Sergei Pavlovich Korolev was born in 1907 in Zhytomyr, in what is now Ukraine, to a family that fractured before he could walk. His father left when Korolev was three. Raised by grandparents while his mother studied in Kyiv, he grew up solitary, brilliant, and obsessed with flight. By the time he was a teenager, he was designing gliders.

Wernher Magnus Maximilian Freiherr von Braun was born in 1912 in Wirsitz, Prussia, to an aristocratic family with a coat of arms and a baronial title. His mother gave him a telescope. He read Hermann Oberth's "The Rocket into Interplanetary Space" as a teenager and decided that rockets were his future. He would let nothing stop him.

Two Paths to the Stars

Both men arrived at the same conclusion independently: the only way to fund the development of space rockets was to convince a military to pay for them. Korolev joined the Soviet military's rocket research group in the 1930s. Von Braun, at twenty-one, was already working for the German Army's ordnance department. Both understood that their patrons wanted weapons, not spaceships. Both took the money anyway.

The Dark Years

Von Braun's bargain with power was explicit. He joined the Nazi Party in 1937 and the SS in 1940, eventually reaching the rank of Sturmbannfuhrer. At Peenemunde, he led the development of the A-4, later renamed the V-2, the world's first long-range ballistic missile. Production was moved to underground tunnels at Mittelbau-Dora, where concentration camp prisoners assembled the rockets under conditions of deliberate brutality. Approximately 20,000 prisoners died building the V-2 -- more people than were killed by the weapon itself. Von Braun later claimed he was unaware of the conditions. Survivors contradicted him.

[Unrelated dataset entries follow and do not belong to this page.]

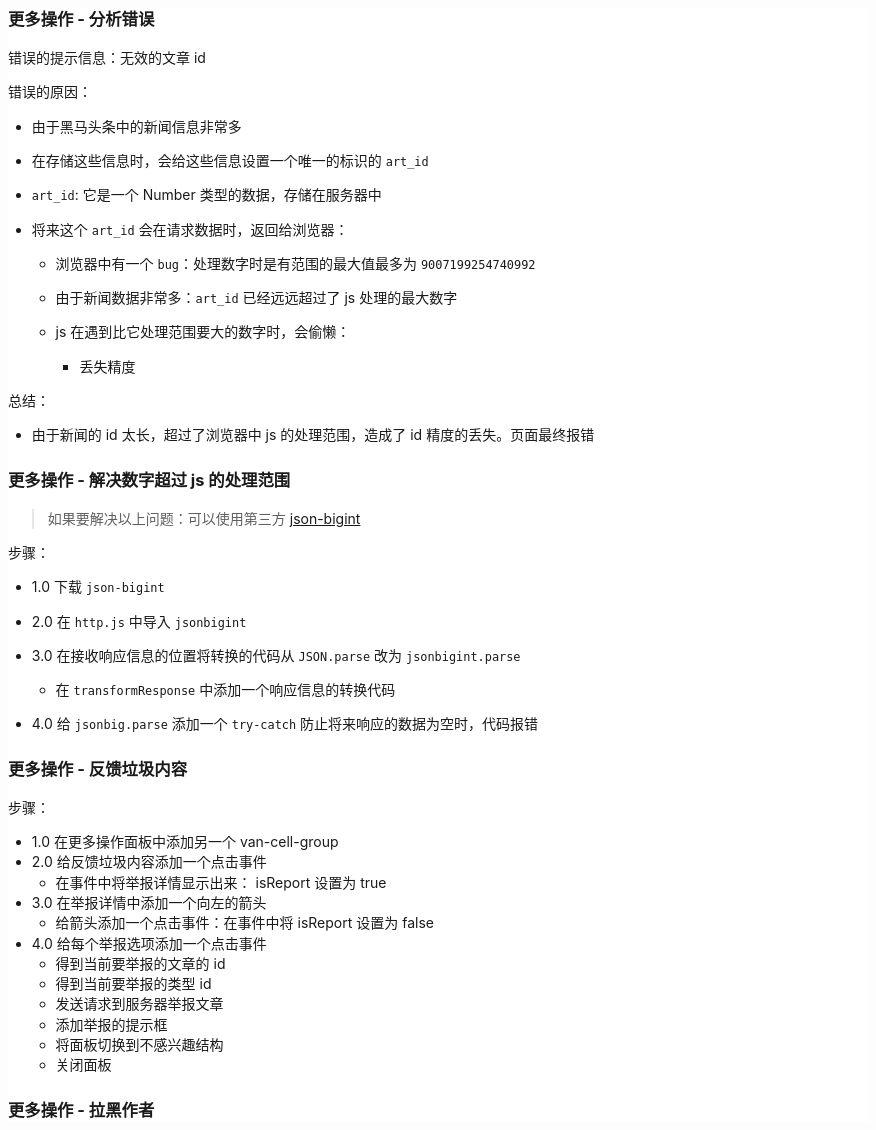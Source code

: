 ### 更多操作 - 分析错误

错误的提示信息：无效的文章 id

错误的原因：

+ 由于黑马头条中的新闻信息非常多

+ 在存储这些信息时，会给这些信息设置一个唯一的标识的 `art_id`

+ `art_id`: 它是一个 Number 类型的数据，存储在服务器中

+ 将来这个 `art_id` 会在请求数据时，返回给浏览器：

  + 浏览器中有一个 `bug`：处理数字时是有范围的最大值最多为 `9007199254740992`

  + 由于新闻数据非常多：`art_id` 已经远远超过了 js 处理的最大数字 
  + js 在遇到比它处理范围要大的数字时，会偷懒：
    + 丢失精度

总结：

+ 由于新闻的 id 太长，超过了浏览器中 js 的处理范围，造成了 id 精度的丢失。页面最终报错

### 更多操作 - 解决数字超过 js 的处理范围

> 如果要解决以上问题：可以使用第三方 [json-bigint](https://github.com/sidorares/json-bigint)

步骤：

+ 1.0 下载 `json-bigint`

+ 2.0 在 `http.js` 中导入 `jsonbigint`

+ 3.0 在接收响应信息的位置将转换的代码从 `JSON.parse` 改为 `jsonbigint.parse`
  + 在 `transformResponse` 中添加一个响应信息的转换代码

+ 4.0 给 `jsonbig.parse` 添加一个 `try-catch` 防止将来响应的数据为空时，代码报错

### 更多操作 - 反馈垃圾内容

步骤：

+ 1.0 在更多操作面板中添加另一个 van-cell-group
+ 2.0 给反馈垃圾内容添加一个点击事件
  + 在事件中将举报详情显示出来： isReport 设置为 true
+ 3.0 在举报详情中添加一个向左的箭头
  + 给箭头添加一个点击事件：在事件中将  isReport 设置为 false
+ 4.0 给每个举报选项添加一个点击事件
  + 得到当前要举报的文章的 id
  + 得到当前要举报的类型 id
  + 发送请求到服务器举报文章
  + 添加举报的提示框
  + 将面板切换到不感兴趣结构
  + 关闭面板

### 更多操作 - 拉黑作者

Korolev's suffering was not complicity but victimhood. In 1938, during Stalin's Great Purge, he was denounced by a colleague and arrested by the NKVD. He was beaten during interrogation; his jaw was broken and never properly set, leaving him unable to fully open his mouth for the rest of his life. He was sentenced to ten years of hard labor and sent to the Kolyma gold mines in eastern Siberia, among the deadliest camps in the Gulag system. He nearly died of scurvy and exhaustion. Only the intervention of other imprisoned engineers, who arranged his transfer to a sharashka -- a prison laboratory -- saved his life. He would spend six years in captivity.

The Race

After the war, both men served the empires that claimed them. Von Braun surrendered to the Americans in 1945, bringing with him 118 V-2 rockets and boxes of technical documentation. He became the public face of the American space program, appearing on Disney television specials and the covers of magazines. His past was sanitized, his Nazi affiliations quietly filed away.

Korolev received no such celebrity. The Soviet system designated him only as "the Chief Designer," his identity classified as a state secret. He could not publish under his own name, could not receive public awards, could not be photographed in connection with his work. His face was unknown to the world.

And he won. Korolev launched Sputnik on October 4, 1957, shocking the world. He put Laika in orbit a month later. He launched Luna 2 to the Moon in 1959. On April 12, 1961, his R-7 rocket carried Yuri Gagarin into orbit -- the first human in space. Every early milestone of the Space Age belonged to the anonymous Chief Designer.

Von Braun's response was Saturn V, the rocket that carried Apollo to the Moon. In the race that mattered most to the two governments writing the checks, von Braun won.

What Might Have Been

They never met. They never learned each other's names during the years of competition. Von Braun knew his counterpart only as an unnamed Soviet genius.

Korolev died on January 14, 1966, at fifty-nine, during surgery to remove a tumor in his abdomen. His identity was revealed to the world only in his obituary. The surgeons discovered the tumor was malignant, but Korolev's jaw -- still misaligned from the NKVD beatings -- made intubation impossible. He died on the operating table. Without him, the Soviet Moon program lost its driving force. The N1 rocket, designed to match the Saturn V, failed on all four launch attempts and was quietly canceled.

Von Braun was sidelined by NASA bureaucracy after Apollo, as the agency pivoted to the Space Shuttle and abandoned the heavy-lift rockets he had championed. He resigned from NASA in 1972, joined a defense contractor, and died of pancreatic cancer in 1977 at sixty-five.

Both men achieved the dream that had consumed them since childhood: to build rockets that reached beyond Earth. Both were consumed by the systems that made it possible. History does not require its protagonists to be heroes. It only requires them to be consequential.